The first section of the book thinks about what the Biblical gospel is, and contrasts it with the 'me-centred' gospel that is so often pedalled in evangelism. As Metzger writes, 'My plea is that we taste and see the difference between modern evangelism with its methods / me-centred gospel and the historic God-centred gospel.' Fans of John Piper's emphasis on God-centredness will love Metzger's Bible overview (and Piper himself writes a commendation of the book). The section on sin is particularly strong, and Metzger expertly shows that sin can only be understood Biblically as a correlative of God, the soverign Creator. He writes that they need to be 'lovingly shocked' as they are told about their true spiritual position, in rebellion against the God worthy of all glory. Metzger quotes JI Packer on this, 'To be convicted of sin means not just to feel one is an all-around flop but to realise that one has offended God.' And so Metzger advocates strong teaching on the doctrine of God early on in sharing the gospel. Don Carson also commends the approach of teaching the doctrine of God as creator and sovereign in evangelising post-moderns (you can hear an example of this here). Why is this so important?

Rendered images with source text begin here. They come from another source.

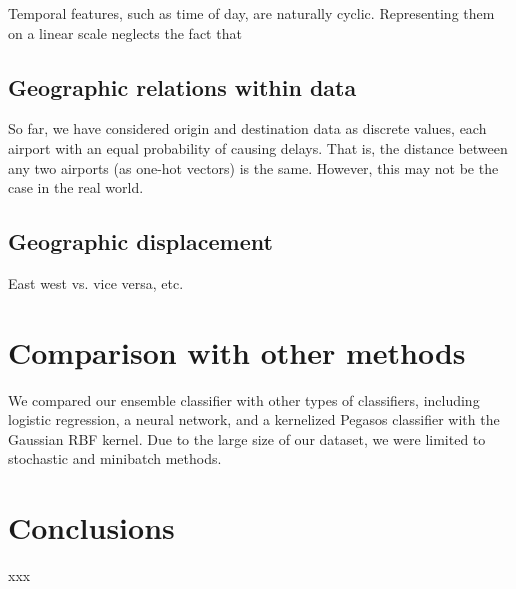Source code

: \documentclass{article}
\begin{document}
\begin{multicols}{2}
Temporal features, such as time of day,
are naturally cyclic.
Representing them on a linear scale
neglects the fact that

\subsection{Geographic relations within data}

So far, we have considered origin and destination data
as discrete values,
each airport with an equal probability of causing delays.
That is, the distance between any two airports
(as one-hot vectors) is the same.
However, this may not be the case in the real world.

\subsection{Geographic displacement}

East west vs. vice versa, etc.

\section{Comparison with other methods}

We compared our ensemble classifier
with other types of classifiers,
including logistic regression, a neural network,
and a kernelized Pegasos classifier
with the Gaussian RBF kernel.
Due to the large size of our dataset,
we were limited to
stochastic and minibatch methods.

\section{Conclusions}

xxx

\end{multicols}
\end{document}
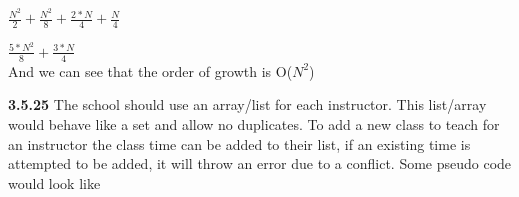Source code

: \documentclass[12pt]{article}
\begin{document}
\begin{itemize}
$\frac{N^2}{2} + \frac{N^2}{8} + \frac{2*N}{4} + \frac{N}{4}$

$\frac{5*N^2}{8} + \frac{3*N}{4}$\\

And we can see that the order of growth is O($N^2$)



\textbf{3.5.25} The school should use an array/list for each instructor. This list/array would behave like a set and allow no duplicates. To add a new class to teach for an instructor the class time can be added to their list, if an existing time is attempted to be added, it will throw an error due to a conflict. Some pseudo code would look like

\noindent 


\end{itemize}
\end{document}
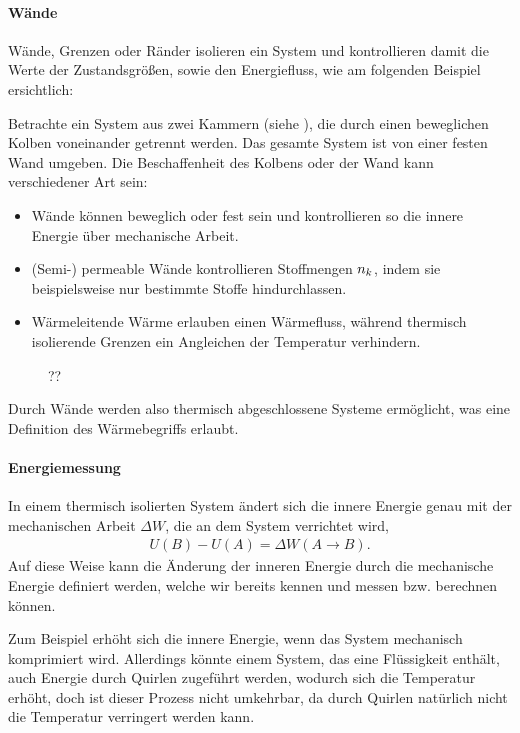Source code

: \paragraph*{Wände}

Wände, Grenzen oder Ränder isolieren ein System und kontrollieren damit die Werte der Zustandsgrößen, sowie den Energiefluss, wie am folgenden Beispiel ersichtlich:

Betrachte ein System aus zwei Kammern (siehe ), die durch einen beweglichen Kolben voneinander getrennt werden. Das gesamte System ist von einer festen Wand umgeben. Die Beschaffenheit des Kolbens oder der Wand kann verschiedener Art sein:
\begin{itemize}
    \item Wände können beweglich oder fest sein und kontrollieren so die innere Energie über mechanische Arbeit.
    \item (Semi-) permeable Wände kontrollieren Stoffmengen $n_k$, indem sie beispielsweise nur bestimmte Stoffe hindurchlassen.
    \item Wärmeleitende Wärme erlauben einen Wärmefluss, während thermisch isolierende Grenzen ein Angleichen der Temperatur verhindern.
\end{itemize}

\begin{figure}[htb]
    \centering
    ??
    \caption{}
    \label{fig:zwei_kammern_mit_kolben}
\end{figure}

Durch Wände werden also thermisch abgeschlossene Systeme ermöglicht, was eine Definition des Wärmebegriffs erlaubt.


\paragraph*{Energiemessung}

In einem thermisch isolierten System ändert sich die innere Energie genau mit der mechanischen Arbeit $\Delta W$, die an dem System verrichtet wird,
\begin{align*}
    U(B)-U(A) =\Delta W(A\rightarrow B).
\end{align*}
Auf diese Weise kann die Änderung der inneren Energie durch die mechanische Energie definiert werden, welche wir bereits kennen und messen bzw. berechnen können.

Zum Beispiel erhöht sich die innere Energie, wenn das System mechanisch komprimiert wird.
Allerdings könnte einem System, das eine Flüssigkeit enthält, auch Energie durch Quirlen zugeführt werden, wodurch sich die Temperatur erhöht, doch ist dieser Prozess nicht umkehrbar, da durch Quirlen natürlich nicht die Temperatur verringert werden kann.

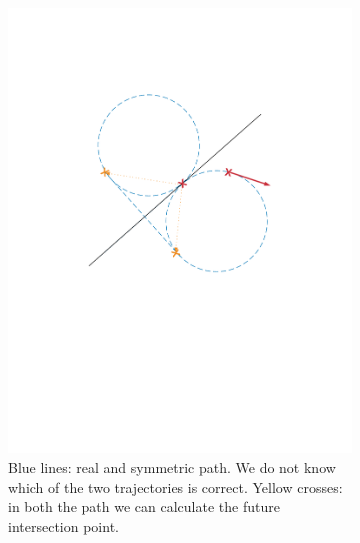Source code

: \begin{figure}[!htbp]
   \begin{subfigure}[b]{0.45\textwidth}
        \includegraphics[width=\textwidth]{img/intersection_3.pdf}
        \caption{Blue lines: real and symmetric path. We do not know which of the two trajectories is correct. Yellow crosses: in both the path we can calculate the future intersection point.}
        \label{fig:three}
   \end{subfigure}\hfill
    \begin{subfigure}[b]{0.45\textwidth}

\end{subfigure}
\end{figure}
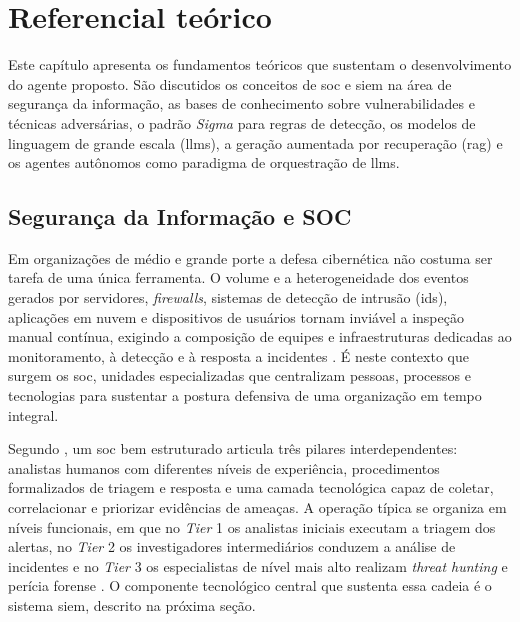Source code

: \chapter{Referencial te\'orico}\label{cap:referencialTeorico}

Este capítulo apresenta os fundamentos teóricos que sustentam o desenvolvimento do agente proposto. 
São discutidos os conceitos de \gls{soc} e \gls{siem} na área de segurança da informação, as bases de conhecimento sobre vulnerabilidades e técnicas adversárias, o padrão \textit{Sigma} para regras de detecção, os modelos de linguagem de grande escala (\glspl{llm}), a geração aumentada por recuperação (\gls{rag}) e os agentes autônomos como paradigma de orquestração de \glspl{llm}.

\section{Segurança da Informação e SOC}

Em organizações de médio e grande porte a defesa cibernética não costuma ser tarefa de uma única ferramenta. 
O volume e a heterogeneidade dos eventos gerados por servidores, \textit{firewalls}, sistemas de detecção de intrusão (\gls{ids}), aplicações em nuvem e dispositivos de usuários tornam inviável a inspeção manual contínua, exigindo a composição de equipes e infraestruturas dedicadas ao monitoramento, à detecção e à resposta a incidentes \cite{vielberth2020soc, Shah2022}. É neste contexto que surgem os \gls{soc}, unidades especializadas que centralizam pessoas, processos e tecnologias para sustentar a postura defensiva de uma organização em tempo integral.

Segundo , um \gls{soc} bem estruturado articula três pilares interdependentes: analistas humanos com diferentes níveis de experiência, procedimentos formalizados de triagem e resposta e uma camada tecnológica capaz de coletar, correlacionar e priorizar evidências de ameaças. 
A operação típica se organiza em níveis funcionais, em que no \textit{Tier} 1 os analistas iniciais executam a triagem dos alertas, no \textit{Tier} 2 os investigadores intermediários conduzem a análise de incidentes e no \textit{Tier} 3 os especialistas de nível mais alto realizam \textit{\gls{threat hunting}} e perícia forense \cite{tariq2025alert}. 
O componente tecnológico central que sustenta essa cadeia é o sistema \gls{siem}, descrito na próxima seção. 

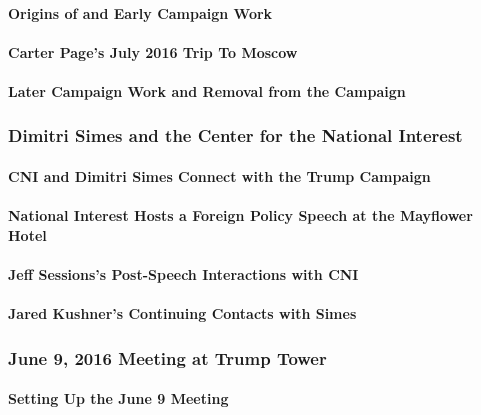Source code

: \paragraph{Origins of and Early Campaign Work}

\paragraph{Carter Page's July 2016 Trip To Moscow}

\paragraph{Later Campaign Work and Removal from the Campaign}

\subsubsection{Dimitri Simes and the Center for the National Interest}

\paragraph{CNI and Dimitri Simes Connect with the Trump Campaign}

\paragraph{National Interest Hosts a Foreign Policy Speech at the Mayflower Hotel}

\paragraph{Jeff Sessions's Post-Speech Interactions with CNI}

\paragraph{Jared Kushner's Continuing Contacts with Simes}

\subsubsection{June 9, 2016 Meeting at Trump Tower}

\paragraph{Setting Up the June 9 Meeting}

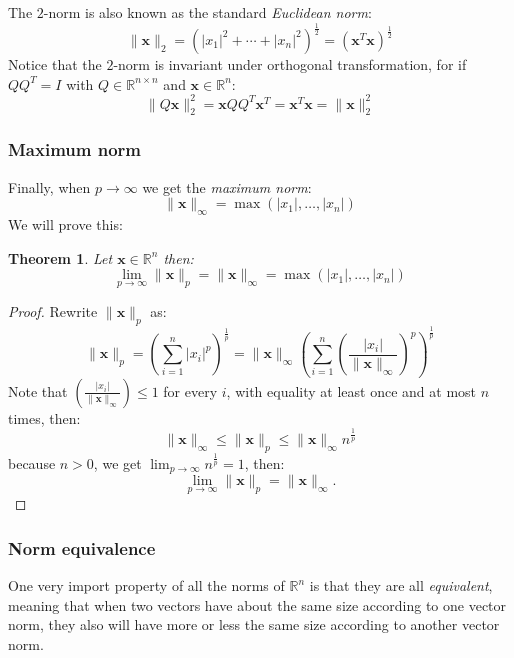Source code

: \documentclass[a4paper,11pt]{report}
\newtheorem{theorem}{Theorem}[section]
\newcommand{\R}{{\mathbb R}}
\begin{document}
The $2$-norm is also known as the standard \emph{Euclidean norm}:
$$\|\mathbf{x}\|_2 = (|x_1|^2+  \cdots + |x_n|^2)^{\frac{1}{2}} = (\mathbf{x}^T \mathbf{x})^{\frac{1}{2}}$$
Notice that the $2$-norm is invariant under orthogonal transformation, for if 
$QQ^T = I$ with $Q \in \R^{n\times n}$ and $\mathbf{x} \in \R^n$:
$$\|Q\mathbf{x}\|^2_2 = \mathbf{x}QQ^T\mathbf{x}^T = \mathbf{x}^T\mathbf{x} = 
\|\mathbf{x}\|^2_2$$

\subsubsection{Maximum norm}
Finally, when $p \to \infty$ we get the \emph{maximum norm}:
$$\|\mathbf{x}\|_\infty = \max(|x_1|, \ldots, |x_n|)$$ 
We will prove this:
\begin{theorem}
  Let $\mathbf{x} \in \R^n$ then:
  $$\lim_{p\to \infty}\|\mathbf{x}\|_p = \|\mathbf{x}\|_\infty =\max(|x_1|, \ldots, |x_n|)$$
\end{theorem}
\begin{proof}
  Rewrite $\|\mathbf{x}\|_p$ as: 
  $$\|\mathbf{x}\|_p = \left(\sum^n_{i=1} |x_i|^p \right)^{\frac{1}{p}} = \|\mathbf{x}\|_\infty 
  \left(\sum^n_{i=1} \left(\frac{|x_i|}{\|\mathbf{x}\|_\infty} \right)^p \right)^{\frac{1}{p}}$$
  Note that $\left(\frac{|x_i|}{\|\mathbf{x}\|_\infty}\right) \leq 1$ for every $i$, with equality at least once and
  at most $n$ times, then:
  $$\|\mathbf{x}\|_\infty \leq \|\mathbf{x}\|_p \leq \|\mathbf{x}\|_\infty n^{\frac{1}{p}}$$ 
  because $n > 0$, we get $\lim_{p\to \infty} n^{\frac{1}{p}} = 1$, then:
  $$\lim_{p\to\infty} \|\mathbf{x}\|_p = \|\mathbf{x}\|_\infty.$$
\end{proof}

\subsubsection{Norm equivalence}

One very import property of all the norms of $\R^n$ is that they are all 
\emph{equivalent}, meaning that when two vectors have about the same size according to one vector norm, they also
will have more or less the same size according to another vector norm. 
\end{document}
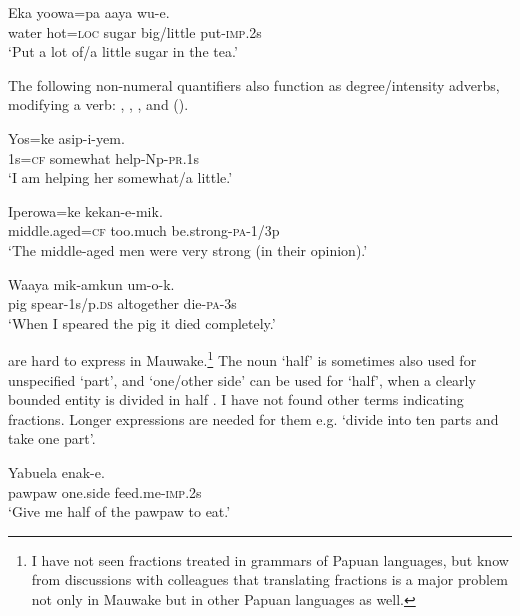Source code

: \ea%
\label{ex:3:x103}
\gll Eka yoowa=pa aaya  wu-e. \\
water hot=\textsc{loc} sugar big/little put-\textsc{imp}.2s\\
\glt`Put a lot of/a little sugar in the tea.'
\z

The following non-numeral quantifiers also function as degree/intensity adverbs, modifying a verb:   ,  ,  , and  ().

\ea%
\label{ex:3:x511}
\gll Yos=ke  asip-i-yem.\\
1s=\textsc{cf} somewhat help-Np-\textsc{pr}.1s\\
\glt`I am helping her somewhat/a little.'
\z

\ea%
\label{ex:3:x512}
\gll Iperowa=ke  kekan-e-mik. \\
middle.aged=\textsc{cf} too.much be.strong-\textsc{pa}-1/3p\\
\glt`The middle-aged men were very strong (in their opinion).'
\z

\ea%
\label{ex:3:x513}
\gll Waaya mik-amkun  um-o-k. \\
pig spear-1s/p.\textsc{ds} altogether die-\textsc{pa}-3s\\
\glt`When I speared the pig it died completely.'
\z

 are hard to express in Mauwake.\footnote{I have not seen fractions treated in grammars of Papuan languages, but know from discussions with colleagues that translating fractions is a major problem not only in Mauwake but in other Papuan languages as well.} The noun  `half' is sometimes also used for unspecified `part', and  `one/other side' can be used for `half', when a clearly bounded entity is divided in half . I have not found other terms indicating fractions. Longer expressions are needed for them e.g. `divide into ten parts and take one part'.

\ea%
\label{ex:3:x104}
\gll Yabuela  enak-e. \\
pawpaw one.side feed.me-\textsc{imp}.2s\\
\glt`Give me half of the pawpaw to eat.'
\z


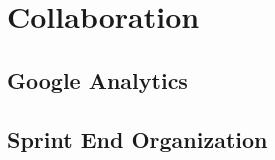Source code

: \chapter{Collaboration}\label{chap:collaboration}


\section{Google Analytics}


\section{Sprint End Organization}\label{sec:collab:sprintend}
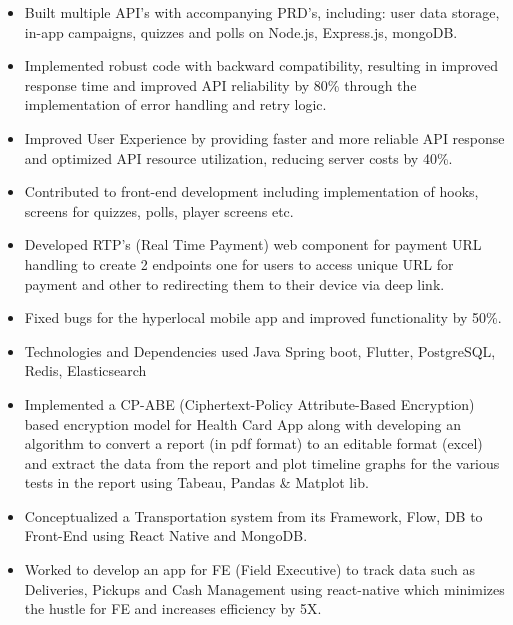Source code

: 

\begin{itemize}
    \item  Built multiple API's with accompanying PRD's, including: user data storage, in-app campaigns, quizzes and polls on Node.js, Express.js, mongoDB.
    \item Implemented robust code with backward compatibility, resulting in improved response time and improved API reliability by 80\% through the implementation of error handling and retry logic.
    \item Improved User Experience by providing faster and more reliable API response and optimized API resource utilization, reducing server costs by 40\%.
    \item Contributed to front-end development including implementation of hooks, screens for quizzes, polls, player screens etc.
\end{itemize}

\begin{itemize}
    \item Developed RTP’s (Real Time Payment) web component for payment URL handling to create 2 endpoints one for users to access unique URL for payment and other to redirecting them to their device via deep link.
    \item Fixed bugs for the hyperlocal mobile app and improved functionality by 50\%.
    \item Technologies and Dependencies used Java Spring boot, Flutter, PostgreSQL, Redis, Elasticsearch
\end{itemize}

\begin{itemize}
    \item Implemented a CP-ABE (Ciphertext-Policy Attribute-Based Encryption) based encryption model for Health Card App along with developing an algorithm to convert a report (in pdf format) to an editable format (excel) and extract the data from the report and plot timeline graphs for the various tests in the report using Tabeau, Pandas & Matplot lib.
\end{itemize}

\begin{itemize}
    \item Conceptualized a Transportation system from its Framework, Flow, DB to Front-End using React Native and MongoDB.
    \item Worked to develop an app for FE (Field Executive) to track data such as Deliveries, Pickups and Cash Management using
  react-native which minimizes the hustle for FE and increases efficiency by 5X.
\end{itemize}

Well, because until unbelievers realise this, they will never see the importance of repenting or the urgency to place trust in the cross of Christ with their whole beings.
Part 2 of the book is entitled 'To the whole person: the gospel to whole people'. This was perhaps the most helpful section of all. A true Christian is one who responds to the gospel intellectually (but not only with head knowledge), emotionally (but only with emotions led by truth) and in the will (as true conviction of sin will lead to a re-orientation of one's life). This section can perhaps best be expressed by one longer quote:
Our desire must be nothing less than to see the whole individual converted. We are looking to God for changed persons, not just a response from one segment of a personality. God's regenerative work is a thorough renewing that involves all the faculties of a mind, emotions and will. Scriptural language calls this a 'new creation', a 'new birth'. People are either saved or lost. To weaken this radical but scriptural cleavage of mankind by suggesting a third category for people is an attack on the biblical doctrine of regeneration. There is no such thing as being a half Christian - for instance, being a Christian but not a 'Spirit-baptised' Christian'; being a 'Christian' but not accepting Jesus as Lord; or being a Christian but living a life continually characterised by being carnal (spiritual adultery).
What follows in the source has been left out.